Public key infrastructure (PKI) is the umbrella term for everything needed in order to issue, distribute, store, use, verify, revoke, and otherwise manage and interact with certificates and keys. It’s an intentionally vague term, like “database infrastructure”. Certificates are the building blocks of most PKIs, and certificate authorities are the foundation.

Why?

Establishing a certificate authority (CA) and managing certificates for the servers allows each entity within the infrastructure to validate the other members’ identities and encrypt their traffic. This can prevent MitM attacks where an attacker imitates a server in the infrastructure to intercept traffic.

How?

Notes

  • Many simple PKIs don’t even use certificates. When editing ~/.ssh/authorized_keys you’re configuring a simple certificate-less form of PKI that SSH uses to bind public keys to names in flat files.

  • Because the PKI system is asymmetric, users need access to a public key and recipients of a message need a private key to decrypt the information.

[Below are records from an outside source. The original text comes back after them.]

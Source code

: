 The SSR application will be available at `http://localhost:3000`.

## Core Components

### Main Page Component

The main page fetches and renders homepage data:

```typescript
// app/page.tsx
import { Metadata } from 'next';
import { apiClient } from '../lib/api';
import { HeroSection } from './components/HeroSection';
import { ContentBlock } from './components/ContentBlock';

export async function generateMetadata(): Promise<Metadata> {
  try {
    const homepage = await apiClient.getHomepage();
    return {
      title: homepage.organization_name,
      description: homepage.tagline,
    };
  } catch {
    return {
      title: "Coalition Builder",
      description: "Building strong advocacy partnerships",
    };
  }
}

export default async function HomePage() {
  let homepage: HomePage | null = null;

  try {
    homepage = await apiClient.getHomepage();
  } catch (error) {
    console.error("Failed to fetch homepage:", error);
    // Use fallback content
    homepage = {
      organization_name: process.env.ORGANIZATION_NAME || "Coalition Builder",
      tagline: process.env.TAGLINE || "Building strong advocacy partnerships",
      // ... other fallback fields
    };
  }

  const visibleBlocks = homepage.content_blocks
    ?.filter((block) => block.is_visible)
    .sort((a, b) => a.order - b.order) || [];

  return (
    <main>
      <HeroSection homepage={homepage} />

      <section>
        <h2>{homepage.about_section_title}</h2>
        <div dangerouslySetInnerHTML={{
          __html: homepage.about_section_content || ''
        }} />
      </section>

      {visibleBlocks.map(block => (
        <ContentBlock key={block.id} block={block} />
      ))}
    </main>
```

  • X.509 is a complex standard and complex technology is not easy to deploy on a large-scale. Use a specific profile of X.509 and validate it in a narrow set of implementations.

  • Web PKI is mostly defined by RFC 5280 and refined by the CA/Browser Forum. It’s hierarchical, based on trusting authorities, and for some such authorities a big cash cow.

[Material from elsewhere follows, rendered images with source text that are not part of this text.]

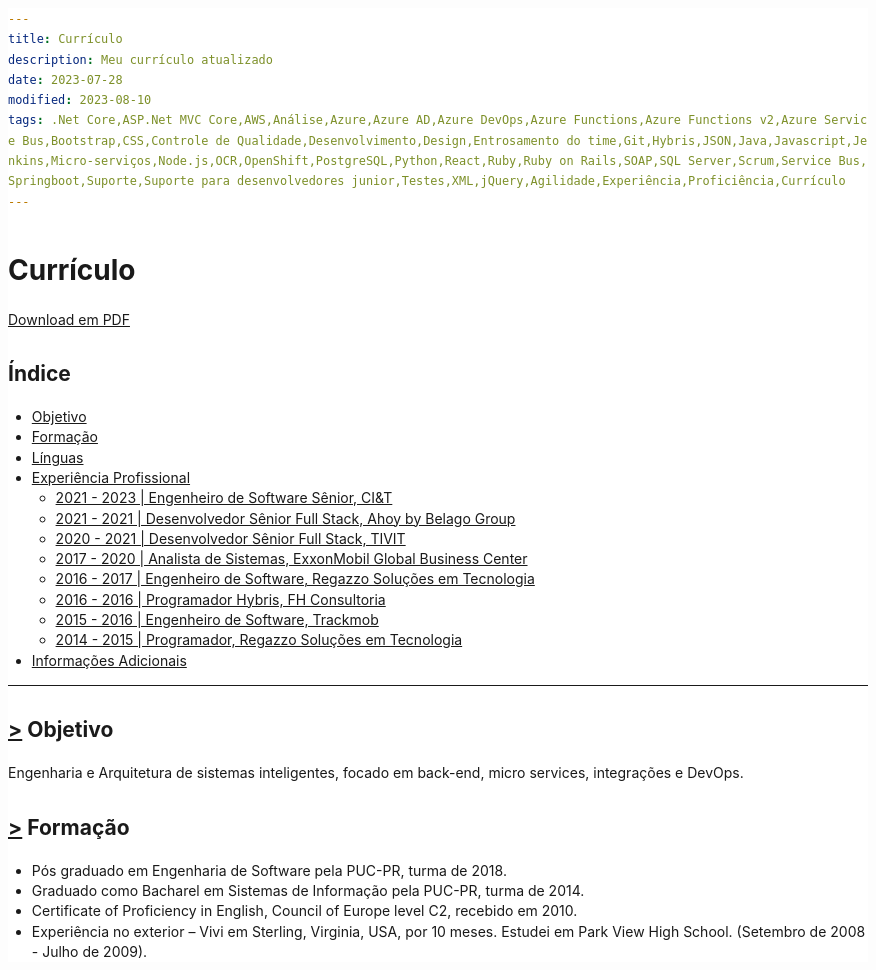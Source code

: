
 ```yaml
---
title: Currículo
description: Meu currículo atualizado
date: 2023-07-28
modified: 2023-08-10
tags: .Net Core,ASP.Net MVC Core,AWS,Análise,Azure,Azure AD,Azure DevOps,Azure Functions,Azure Functions v2,Azure Service Bus,Bootstrap,CSS,Controle de Qualidade,Desenvolvimento,Design,Entrosamento do time,Git,Hybris,JSON,Java,Javascript,Jenkins,Micro-serviços,Node.js,OCR,OpenShift,PostgreSQL,Python,React,Ruby,Ruby on Rails,SOAP,SQL Server,Scrum,Service Bus,Springboot,Suporte,Suporte para desenvolvedores junior,Testes,XML,jQuery,Agilidade,Experiência,Proficiência,Currículo
---
```

# <i class="fa-solid fa-scroll"></i> Currículo

<i class="fa-regular fa-file-pdf fa-xl"></i> [Download em PDF](/assets/files/Curriculum_PT.pdf "Currículo no formato PDF")

## <i class="fa-solid fa-list-ul"></i> Índice

- [Objetivo](#objetivo)
- [Formação](#formação)
- [Línguas](#línguas)
- [Experiência Profissional](#experiência-profissional)
    - [2021 - 2023 | Engenheiro de Software Sênior, CI&T](#cit-engenheiro-de-software-sênior)
    - [2021 - 2021 | Desenvolvedor Sênior Full Stack, Ahoy by Belago Group](#ahoy-by-belago-group-desenvolvedor-sênior-full-stack)
    - [2020 - 2021 | Desenvolvedor Sênior Full Stack, TIVIT](#tivit-desenvolvedor-sênior-full-stack)
    - [2017 - 2020 | Analista de Sistemas, ExxonMobil Global Business Center](#exxonmobil-global-business-center-analista-de-sistemas)
    - [2016 - 2017 | Engenheiro de Software, Regazzo Soluções em Tecnologia](#regazzo-soluções-em-tecnologia-engenheiro-de-software)
    - [2016 - 2016 | Programador Hybris, FH Consultoria](#fh-consultoria-programador-hybris)
    - [2015 - 2016 | Engenheiro de Software, Trackmob](#trackmob-engenheiro-de-software)
    - [2014 - 2015 | Programador, Regazzo Soluções em Tecnologia](#regazzo-soluções-em-tecnologia-programador)
- [Informações Adicionais](#informações-adicionais)

___
## [>](#índice) <i class="fa-solid fa-bullseye"></i> Objetivo

Engenharia e Arquitetura de sistemas inteligentes, focado em back-end, micro services, integrações e DevOps.

## [>](#índice) <i class="fa-solid fa-user-graduate"></i> Formação

- Pós graduado em Engenharia de Software pela PUC-PR, turma de 2018.
- Graduado como Bacharel em Sistemas de Informação pela PUC-PR, turma de 2014.
- Certificate of Proficiency in English, Council of Europe level C2, recebido em 2010.
- Experiência no exterior – Vivi em Sterling, Virginia, USA, por 10 meses. Estudei em Park View High School. (Setembro de 2008 - Julho de 2009).
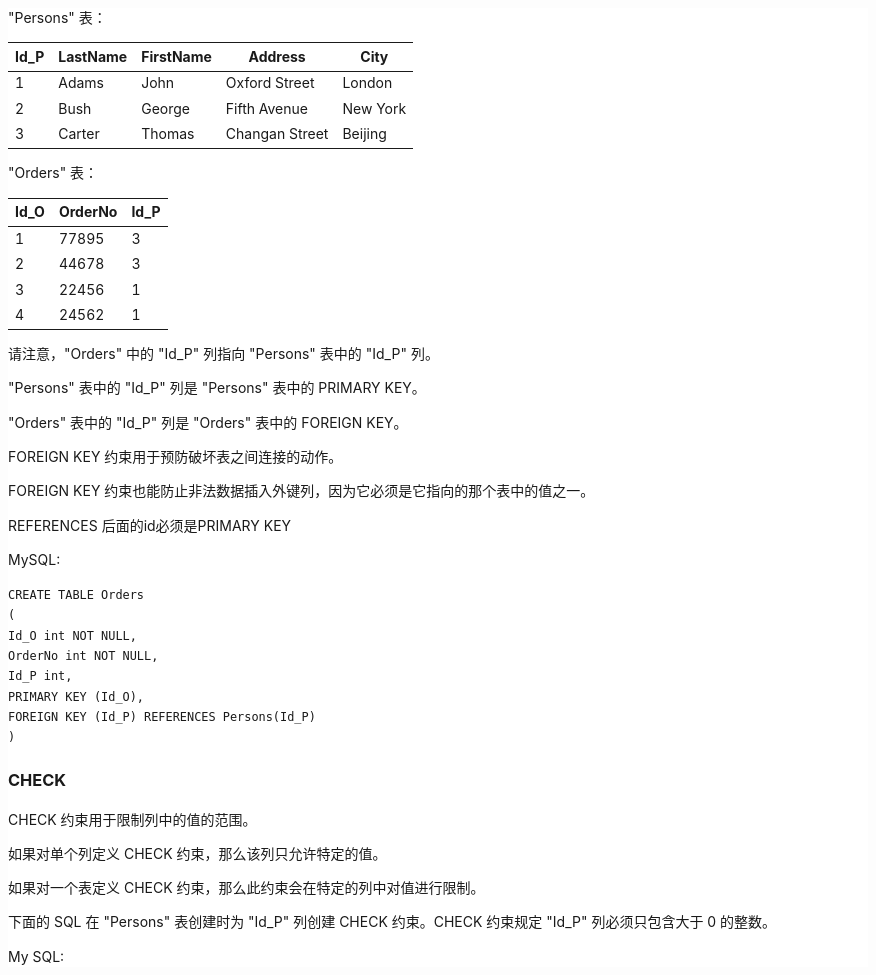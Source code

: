 "Persons" 表：

| Id_P | LastName | FirstName | Address        | City     |
| ---- | -------- | --------- | -------------- | -------- |
| 1    | Adams    | John      | Oxford Street  | London   |
| 2    | Bush     | George    | Fifth Avenue   | New York |
| 3    | Carter   | Thomas    | Changan Street | Beijing  |

"Orders" 表：

| Id_O | OrderNo | Id_P |
| ---- | ------- | ---- |
| 1    | 77895   | 3    |
| 2    | 44678   | 3    |
| 3    | 22456   | 1    |
| 4    | 24562   | 1    |

请注意，"Orders" 中的 "Id_P" 列指向 "Persons" 表中的 "Id_P" 列。

"Persons" 表中的 "Id_P" 列是 "Persons" 表中的 PRIMARY KEY。

"Orders" 表中的 "Id_P" 列是 "Orders" 表中的 FOREIGN KEY。

FOREIGN KEY 约束用于预防破坏表之间连接的动作。

FOREIGN KEY 约束也能防止非法数据插入外键列，因为它必须是它指向的那个表中的值之一。

REFERENCES 后面的id必须是PRIMARY KEY

MySQL:

```
CREATE TABLE Orders
(
Id_O int NOT NULL,
OrderNo int NOT NULL,
Id_P int,
PRIMARY KEY (Id_O),
FOREIGN KEY (Id_P) REFERENCES Persons(Id_P)
)
```

### CHECK

CHECK 约束用于限制列中的值的范围。

如果对单个列定义 CHECK 约束，那么该列只允许特定的值。

如果对一个表定义 CHECK 约束，那么此约束会在特定的列中对值进行限制。

下面的 SQL 在 "Persons" 表创建时为 "Id_P" 列创建 CHECK 约束。CHECK 约束规定 "Id_P" 列必须只包含大于 0 的整数。

My SQL:
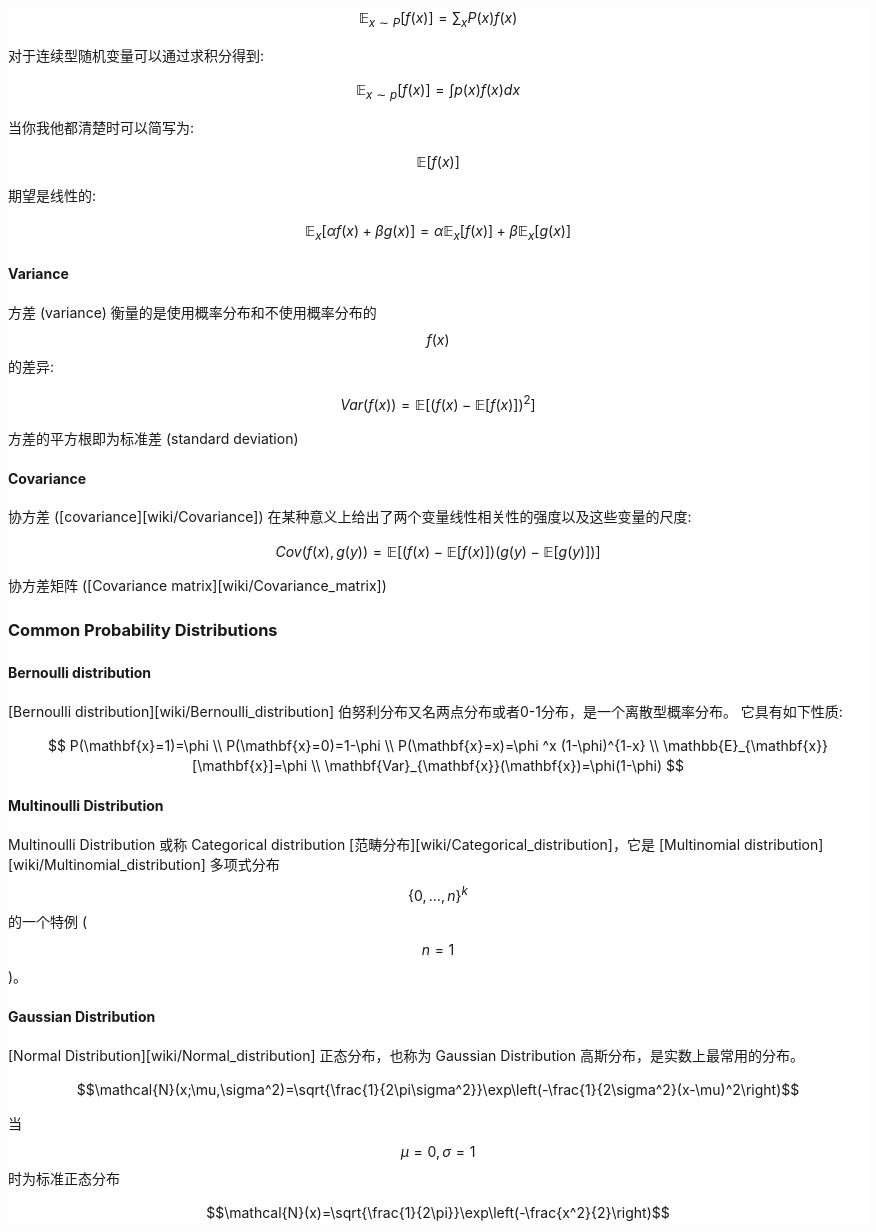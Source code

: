 $$\displaystyle\mathbb{E}_{x \sim P}[f(x)]=\sum_xP(x)f(x)$$

对于连续型随机变量可以通过求积分得到:

$$\displaystyle\mathbb{E}_{x \sim p}[f(x)]=\int p(x)f(x)dx$$

当你我他都清楚时可以简写为:

$$\mathbb{E}[f(x)]$$

期望是线性的:

$$\mathbb{E}_x[\alpha f(x) + \beta g(x)] = \alpha \mathbb{E}_x[f(x)] + \beta \mathbb{E}_x[g(x)]$$

#### Variance

方差 (variance) 衡量的是使用概率分布和不使用概率分布的 $$f(x)$$ 的差异:

$$Var(f(x)) = \mathbb{E}[(f(x) - \mathbb{E}[f(x)])^2]$$

方差的平方根即为标准差 (standard deviation)

#### Covariance

协方差 ([covariance][wiki/Covariance]) 在某种意义上给出了两个变量线性相关性的强度以及这些变量的尺度:

$$Cov(f(x),g(y)) = \mathbb{E}[(f(x) - \mathbb{E}[f(x)])(g(y) - \mathbb{E}[g(y)])]$$

协方差矩阵 ([Covariance matrix][wiki/Covariance_matrix])

### Common Probability Distributions

#### Bernoulli distribution

[Bernoulli distribution][wiki/Bernoulli_distribution] 伯努利分布又名两点分布或者0-1分布，是一个离散型概率分布。
它具有如下性质:

$$
P(\mathbf{x}=1)=\phi \\
P(\mathbf{x}=0)=1-\phi \\
P(\mathbf{x}=x)=\phi ^x (1-\phi)^{1-x} \\
\mathbb{E}_{\mathbf{x}}[\mathbf{x}]=\phi \\
\mathbf{Var}_{\mathbf{x}}(\mathbf{x})=\phi(1-\phi)
$$

#### Multinoulli Distribution

Multinoulli Distribution 或称 Categorical distribution [范畴分布][wiki/Categorical_distribution]，它是 [Multinomial distribution][wiki/Multinomial_distribution] 多项式分布 $$\{0,\dots,n\}^k$$ 的一个特例 ($$n=1$$)。

#### Gaussian Distribution

[Normal Distribution][wiki/Normal_distribution] 正态分布，也称为 Gaussian Distribution 高斯分布，是实数上最常用的分布。

$$\mathcal{N}(x;\mu,\sigma^2)=\sqrt{\frac{1}{2\pi\sigma^2}}\exp\left(-\frac{1}{2\sigma^2}(x-\mu)^2\right)$$

当 $$\mu=0,\sigma=1$$ 时为标准正态分布

$$\mathcal{N}(x)=\sqrt{\frac{1}{2\pi}}\exp\left(-\frac{x^2}{2}\right)$$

  • Web PKI being a money-spinner, we also have an alternative. Let’s Encrypt is a free, automated, and open Certificate Authority.

  • Lost keys are also an issue for individuals that rely on encrypted data. Lost keys restrict access to messages, and these messages are unavailable forever unless the cryptographic algorithm is weak and can be cracked.

  • Enter the Internet of Things (IoT), the Internet of Everything (IoE) and the Industrial Internet: all the devices that want confidentiality, integrity and authentication related to their identity and that of others too: implanted medical devices, robots on the plant floor, smart light bulbs, …

  • We have a veritable explosion of checks and balances, not to mention issuances, revocations and expirations … problems, old ones not solved and new ones.

  • SSL and PKI infrastructures are essential components in client device security, because they are used to bootstrap into higher-level security services such as software updates and digital signature services. Their vulnerability puts other security services at risk.

  • Internal PKI is PKI we run ourselves, for our own stuff: infrastructures with services, containers, and VMs; applications; endpoints like laptops and phones; and any other code or device we want to identify.

  • Use only the minimal set of features in certificates and PKI; That is to use the binding of an identifier and name to a key pair and understand whether the certificate may sign other certificates or not. No additional attributes should be relied on, no complex path validations allowed.

  • SSL refers to Secure Socket Layer. It is a protocol for providing security to connections between a server and a client and uses cryptography and hashing to provide confidentiality, integrity, and endpoint authentication to connections between a server and a client. It has a lot of known security bugs of its own.

  • TLS refers to Transport Layer Security, and is the successor of SSL, which includes bug fixes and improvements over SSL. SSL came up to versions 3.0 and after that the name was changed to TLS. Hence, often TLS/SSL is used.